J Atheroscler Thromb. 2009 Jun;16(3):275-82. doi: 10.5551/jat.e653. Epub 2009 Jun 26.
Obesity is a well known strong risk factor for coronary artery disease (CAD). We prospectively investigated the influence of body mass index (BMI) on the inhibitory effects of pravastatin against the development of coronary atherosclerosis.
In 56 patients with stable CAD, 3-dimensional intravascular ultrasound was performed in matched coronary segments at the baseline and after 6-month treatment with pravastatin.
The plaque volume was significantly reduced by 11% after treatment (p<0.001 vs. baseline). The percent plaque volume was positively correlated with the baseline BMI (r=0.37, p<0.001), and negatively correlated with the serum total cholesterol / high-density lipoprotein cholesterol ratio (r=0.27, p<0.05) and total leukocyte count (r=0.27, p<0.05). Multivariate regression analysis showed that BMI was an independent predictor of the change in plaque volume (beta coefficient: 0.326; 95% CI: 0.003 to 0.037; p<0.05). No correlations were found between BMI and changes in the serum levels of any other lipids, apolipoproteins, or hs-CRP.

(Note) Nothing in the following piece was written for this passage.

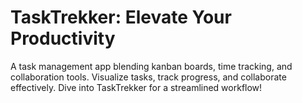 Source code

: # TaskTrekker: Elevate Your Productivity  
A task management app blending kanban boards, time tracking, and collaboration tools. Visualize tasks, track progress, and collaborate effectively. Dive into TaskTrekker for a streamlined workflow!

The present study demonstrated that an increase in BMI attenuated pravastatin-induced coronary atherosclerosis regression. The results may provide new insight into the framework for the treatment of obese patients with CAD.
肥胖是冠状动脉疾病(CAD)众所周知的重要危险因素。我们前瞻性地研究了体重指数(BMI)对普伐他汀抑制冠状动脉粥样硬化发展作用的影响。
对56例稳定型CAD患者,在基线时及接受普伐他汀治疗6个月后,对匹配的冠状动脉节段进行三维血管内超声检查。
治疗后斑块体积显著减少11%(与基线相比,p<0.001)。斑块体积百分比与基线BMI呈正相关(r=0.37,p<0.001),与血清总胆固醇/高密度脂蛋白胆固醇比值(r=0.27,p<0.05)和白细胞总数(r=0.27,p<0.05)呈负相关。多因素回归分析显示,BMI是斑块体积变化的独立预测因子(β系数:0.326;95%置信区间:0.003至0.037;p<0.05)。未发现BMI与任何其他血脂、载脂蛋白或hs-CRP血清水平变化之间存在相关性。
本研究表明,BMI升高减弱了普伐他汀诱导的冠状动脉粥样硬化消退。该结果可能为CAD肥胖患者的治疗框架提供新的见解。